This spare light was not an Exposure but was a slightly more complicated affair with the head unit on the bars and the battery at the back of the top-tube near the seat-post, joined by a cable. I still had my Exposure Joystick on my helmet as a back up, I don’t like to go out with only one light, just in case something happens, as it did half way through that next lap.

The course was a wiggly figure of eight and passed the pits a couple of times, going passed the timing section twice but each person’s pit only once. The course skirted the edge of the arena when we first came into it after the logging road next to the river. I made a slight error and hit my front wheel on a rock, bringing me to a sudden halt, obviously tiredness starting to show. The impact caused my front light to go out, plunging me into darkness. That was strange, why would that happen? I turned it on again, it seemed fine so I carried on but it went out again as I went into the dip by the tractor. I reached up and clicked the Joystick on but couldn’t see anything wrong with the big light, it came back on when I pressed the switch. I left the Joystick illuminated and carried on, up the little rise, across the fireroad and up the rocky section, where it went out again.

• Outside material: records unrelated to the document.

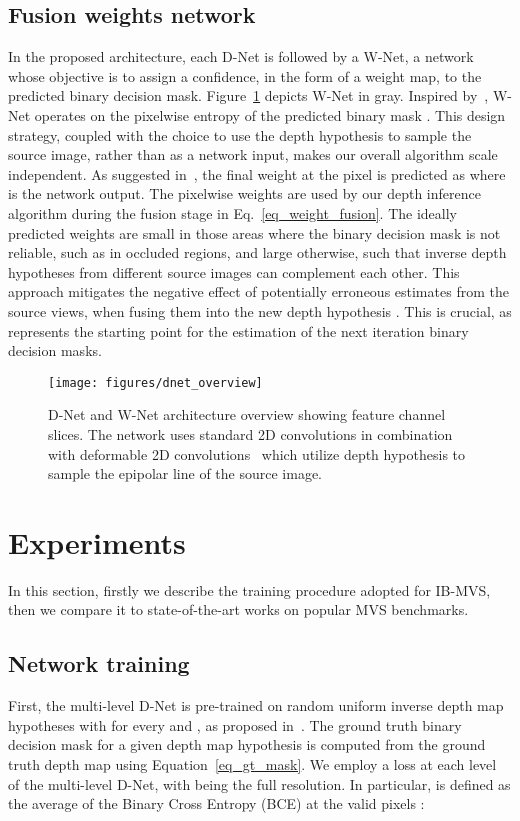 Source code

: \documentclass{bmvc2k}
\begin{document}
\subsection{Fusion weights network}
In the proposed architecture, each D-Net is followed by a W-Net, a network whose objective is to assign a confidence, in the form of a weight map, to the predicted binary decision mask.
Figure~\ref{fig_dnet_overview} depicts W-Net in gray.
Inspired by~\cite{vismvsnet}, W-Net operates on the pixelwise entropy of the predicted binary mask .
This design strategy, coupled with the choice to use the depth hypothesis to sample the source image, rather than as a network input, makes our overall algorithm scale independent.
As suggested in~\cite{vismvsnet}, the final weight at the pixel  is predicted as  where  is the network output.
The pixelwise weights are used by our depth inference algorithm during the fusion stage in Eq.~\eqref{eq_weight_fusion}.
The ideally predicted weights are small in those areas where the binary decision mask is not reliable, such as in occluded regions, and large otherwise, such that inverse depth hypotheses from different source images can complement each other.
This approach mitigates the negative effect of potentially erroneous estimates  from the source views, when fusing them into the new depth hypothesis .
This is crucial, as  represents the starting point for the estimation of the next iteration binary decision masks. 
\begin{figure}[t]
\centering
\texttt{[image: figures/dnet\_overview]}
\caption{
D-Net and W-Net architecture overview showing feature channel slices.
The network uses standard 2D convolutions in combination with deformable 2D convolutions~\cite{deform_convsv2} which utilize depth hypothesis  to sample the epipolar line of the source image.
\vspace{-10pt}
}
\label{fig_dnet_overview}
\end{figure}
\vspace{-1em}
\section{Experiments}
In this section, firstly we describe the training procedure adopted for IB-MVS, then we compare it to state-of-the-art works on popular MVS benchmarks.
\subsection{Network training} \label{sec_network_train}
First, the multi-level D-Net is pre-trained on random uniform inverse depth map hypotheses with  for every  and , as proposed in~\cite{bi3d_stereo}.
The ground truth binary decision mask  for a given depth map hypothesis  is computed from the ground truth depth map  using Equation~\eqref{eq_gt_mask}.
We employ a loss  at each level  of the multi-level D-Net, with  being the full resolution.
In particular,  is defined as the average of the Binary Cross Entropy (BCE) at the valid pixels :
\vspace{-10pt}
 
\end{document}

I removed the cable to have a look, the plug at the battery end came apart as I took it out, there was a funny noise and a bright blue spark. That at least answered the question about what was wrong, but then raised another as to what I could do about it. The Joystick is good, but I would probably struggle with it as my main, or even only, light. I don’t think it would last anyway, not turned up bright enough for the singletrack, there was still 9hrs of darkness left. My MaxxD had only been on to charge for less than an hour, that wouldn’t yet be ready to go again.

I set off up the climb wondering what I was going to do, missing the obvious before my addled brain finally remembered that Exposure were actually sponsoring this event and had a wee tent with charging sockets for everyone to use over by the start/finish line, maybe they could help. I came down the 4X track, the 800 lumen Joystick coping surprisingly well with that, not bad for something so tiny. As I came into the arena I dumped my bike and leapt over the barrier, running over to the Exposure stall.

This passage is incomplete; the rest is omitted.